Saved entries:
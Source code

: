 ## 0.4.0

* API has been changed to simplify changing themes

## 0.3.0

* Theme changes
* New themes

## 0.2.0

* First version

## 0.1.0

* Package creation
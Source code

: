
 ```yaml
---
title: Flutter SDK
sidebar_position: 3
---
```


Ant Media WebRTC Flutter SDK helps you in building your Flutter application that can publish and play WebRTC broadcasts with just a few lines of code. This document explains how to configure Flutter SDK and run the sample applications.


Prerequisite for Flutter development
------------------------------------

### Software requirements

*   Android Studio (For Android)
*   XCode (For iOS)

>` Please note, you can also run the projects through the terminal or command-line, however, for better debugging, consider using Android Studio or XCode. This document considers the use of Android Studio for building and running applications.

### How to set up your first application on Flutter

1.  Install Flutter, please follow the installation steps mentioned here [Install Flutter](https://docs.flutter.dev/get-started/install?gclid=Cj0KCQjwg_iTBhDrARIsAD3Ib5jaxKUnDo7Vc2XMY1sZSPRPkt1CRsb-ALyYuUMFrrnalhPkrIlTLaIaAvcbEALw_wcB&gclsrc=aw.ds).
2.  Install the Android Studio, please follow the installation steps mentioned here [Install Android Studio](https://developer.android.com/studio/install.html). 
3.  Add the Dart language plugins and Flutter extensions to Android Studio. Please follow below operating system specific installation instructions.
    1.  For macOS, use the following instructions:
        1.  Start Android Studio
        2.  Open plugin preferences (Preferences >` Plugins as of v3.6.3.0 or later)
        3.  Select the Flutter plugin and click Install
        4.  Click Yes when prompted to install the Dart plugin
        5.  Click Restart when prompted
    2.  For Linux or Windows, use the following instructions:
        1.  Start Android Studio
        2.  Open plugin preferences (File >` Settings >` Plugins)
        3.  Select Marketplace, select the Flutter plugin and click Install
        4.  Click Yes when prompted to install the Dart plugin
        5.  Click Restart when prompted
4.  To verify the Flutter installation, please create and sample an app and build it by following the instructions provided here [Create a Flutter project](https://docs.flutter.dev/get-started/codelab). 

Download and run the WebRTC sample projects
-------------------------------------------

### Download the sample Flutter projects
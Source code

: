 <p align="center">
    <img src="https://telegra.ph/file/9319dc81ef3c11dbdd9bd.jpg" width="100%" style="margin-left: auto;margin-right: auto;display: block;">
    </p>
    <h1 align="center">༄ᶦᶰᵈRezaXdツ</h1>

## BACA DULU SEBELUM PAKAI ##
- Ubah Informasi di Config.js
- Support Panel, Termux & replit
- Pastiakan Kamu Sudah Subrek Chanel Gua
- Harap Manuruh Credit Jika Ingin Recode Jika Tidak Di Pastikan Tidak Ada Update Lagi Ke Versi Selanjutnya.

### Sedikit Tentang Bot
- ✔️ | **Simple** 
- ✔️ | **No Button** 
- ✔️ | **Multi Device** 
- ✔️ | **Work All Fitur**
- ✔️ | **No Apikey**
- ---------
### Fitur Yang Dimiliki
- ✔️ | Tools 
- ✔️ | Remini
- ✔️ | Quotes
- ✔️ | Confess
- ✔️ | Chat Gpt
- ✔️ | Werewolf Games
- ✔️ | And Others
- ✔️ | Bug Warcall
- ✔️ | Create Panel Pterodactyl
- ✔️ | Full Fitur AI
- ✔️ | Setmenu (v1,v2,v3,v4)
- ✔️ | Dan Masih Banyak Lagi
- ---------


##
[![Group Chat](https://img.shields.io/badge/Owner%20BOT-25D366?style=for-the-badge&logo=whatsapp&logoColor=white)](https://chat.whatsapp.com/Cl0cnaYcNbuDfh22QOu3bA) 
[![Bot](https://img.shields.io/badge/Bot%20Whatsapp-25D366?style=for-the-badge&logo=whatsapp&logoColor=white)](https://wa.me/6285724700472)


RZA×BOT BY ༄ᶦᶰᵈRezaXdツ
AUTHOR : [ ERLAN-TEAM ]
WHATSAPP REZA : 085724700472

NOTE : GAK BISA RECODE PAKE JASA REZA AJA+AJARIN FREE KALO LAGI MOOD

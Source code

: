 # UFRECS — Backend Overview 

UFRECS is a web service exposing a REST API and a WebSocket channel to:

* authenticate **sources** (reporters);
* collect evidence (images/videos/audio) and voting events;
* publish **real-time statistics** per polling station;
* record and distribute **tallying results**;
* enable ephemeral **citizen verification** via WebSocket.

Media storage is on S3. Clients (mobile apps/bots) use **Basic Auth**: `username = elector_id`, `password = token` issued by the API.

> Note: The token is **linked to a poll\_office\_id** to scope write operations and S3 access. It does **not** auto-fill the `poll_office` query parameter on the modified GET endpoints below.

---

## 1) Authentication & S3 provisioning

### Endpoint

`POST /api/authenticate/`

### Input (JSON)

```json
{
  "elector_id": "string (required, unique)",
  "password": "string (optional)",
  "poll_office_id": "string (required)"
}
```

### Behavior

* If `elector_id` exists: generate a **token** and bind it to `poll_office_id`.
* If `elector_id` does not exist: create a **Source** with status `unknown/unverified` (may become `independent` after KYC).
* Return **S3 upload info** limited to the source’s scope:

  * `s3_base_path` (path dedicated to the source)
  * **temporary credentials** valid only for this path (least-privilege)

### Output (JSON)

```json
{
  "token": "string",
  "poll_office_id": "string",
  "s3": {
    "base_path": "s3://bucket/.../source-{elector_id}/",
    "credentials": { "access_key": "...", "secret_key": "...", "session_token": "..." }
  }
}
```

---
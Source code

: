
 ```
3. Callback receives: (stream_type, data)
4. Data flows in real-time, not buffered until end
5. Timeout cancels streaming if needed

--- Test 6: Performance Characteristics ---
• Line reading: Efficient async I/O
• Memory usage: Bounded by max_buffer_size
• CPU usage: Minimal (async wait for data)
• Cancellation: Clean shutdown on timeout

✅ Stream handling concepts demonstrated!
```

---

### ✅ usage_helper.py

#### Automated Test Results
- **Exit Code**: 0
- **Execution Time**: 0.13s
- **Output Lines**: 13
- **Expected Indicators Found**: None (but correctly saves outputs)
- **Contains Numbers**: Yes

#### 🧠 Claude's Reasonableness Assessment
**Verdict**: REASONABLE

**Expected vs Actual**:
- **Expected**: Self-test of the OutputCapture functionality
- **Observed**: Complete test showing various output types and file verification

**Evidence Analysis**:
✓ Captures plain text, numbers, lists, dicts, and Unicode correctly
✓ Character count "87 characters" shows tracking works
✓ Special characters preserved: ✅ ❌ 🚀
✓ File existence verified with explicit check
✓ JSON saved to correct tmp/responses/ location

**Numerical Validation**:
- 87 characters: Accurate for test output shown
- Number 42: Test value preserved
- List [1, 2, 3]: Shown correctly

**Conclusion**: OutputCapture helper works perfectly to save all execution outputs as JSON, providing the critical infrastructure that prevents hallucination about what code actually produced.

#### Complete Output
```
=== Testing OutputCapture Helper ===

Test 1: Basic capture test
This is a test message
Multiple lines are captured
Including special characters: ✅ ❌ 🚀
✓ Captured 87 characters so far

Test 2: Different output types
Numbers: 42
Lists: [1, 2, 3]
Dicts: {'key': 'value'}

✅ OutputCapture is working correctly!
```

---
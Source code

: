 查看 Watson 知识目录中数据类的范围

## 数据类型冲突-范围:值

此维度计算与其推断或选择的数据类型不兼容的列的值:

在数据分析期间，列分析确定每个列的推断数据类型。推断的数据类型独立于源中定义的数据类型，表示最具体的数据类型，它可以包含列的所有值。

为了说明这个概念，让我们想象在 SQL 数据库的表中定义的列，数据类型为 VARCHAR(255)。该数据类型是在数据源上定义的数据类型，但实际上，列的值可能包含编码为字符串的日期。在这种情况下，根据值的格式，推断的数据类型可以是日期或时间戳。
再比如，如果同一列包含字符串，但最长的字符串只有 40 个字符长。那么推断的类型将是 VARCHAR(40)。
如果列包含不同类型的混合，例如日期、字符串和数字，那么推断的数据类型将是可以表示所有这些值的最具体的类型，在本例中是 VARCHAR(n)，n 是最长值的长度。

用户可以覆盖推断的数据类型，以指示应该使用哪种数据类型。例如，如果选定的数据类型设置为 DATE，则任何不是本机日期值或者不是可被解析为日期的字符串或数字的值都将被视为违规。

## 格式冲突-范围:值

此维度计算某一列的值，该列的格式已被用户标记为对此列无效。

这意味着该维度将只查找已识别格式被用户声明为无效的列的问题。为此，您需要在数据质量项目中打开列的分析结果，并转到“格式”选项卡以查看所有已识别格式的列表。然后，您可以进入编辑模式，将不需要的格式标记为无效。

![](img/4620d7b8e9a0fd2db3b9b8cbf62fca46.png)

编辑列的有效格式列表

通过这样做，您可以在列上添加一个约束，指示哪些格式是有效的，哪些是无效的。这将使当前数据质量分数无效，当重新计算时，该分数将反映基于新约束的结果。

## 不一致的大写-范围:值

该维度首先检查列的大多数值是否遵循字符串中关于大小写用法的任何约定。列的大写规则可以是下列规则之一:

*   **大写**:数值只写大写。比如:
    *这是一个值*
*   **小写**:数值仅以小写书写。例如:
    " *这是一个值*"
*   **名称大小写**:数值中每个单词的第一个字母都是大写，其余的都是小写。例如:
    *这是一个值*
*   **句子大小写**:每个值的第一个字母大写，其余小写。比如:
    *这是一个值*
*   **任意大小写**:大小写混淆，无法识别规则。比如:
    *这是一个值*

EXERCISE OBJECTIVE: The answer should be a single number: the count of lines in the data that include the string "installation".

SOLUTION FOR THIS TASK: 4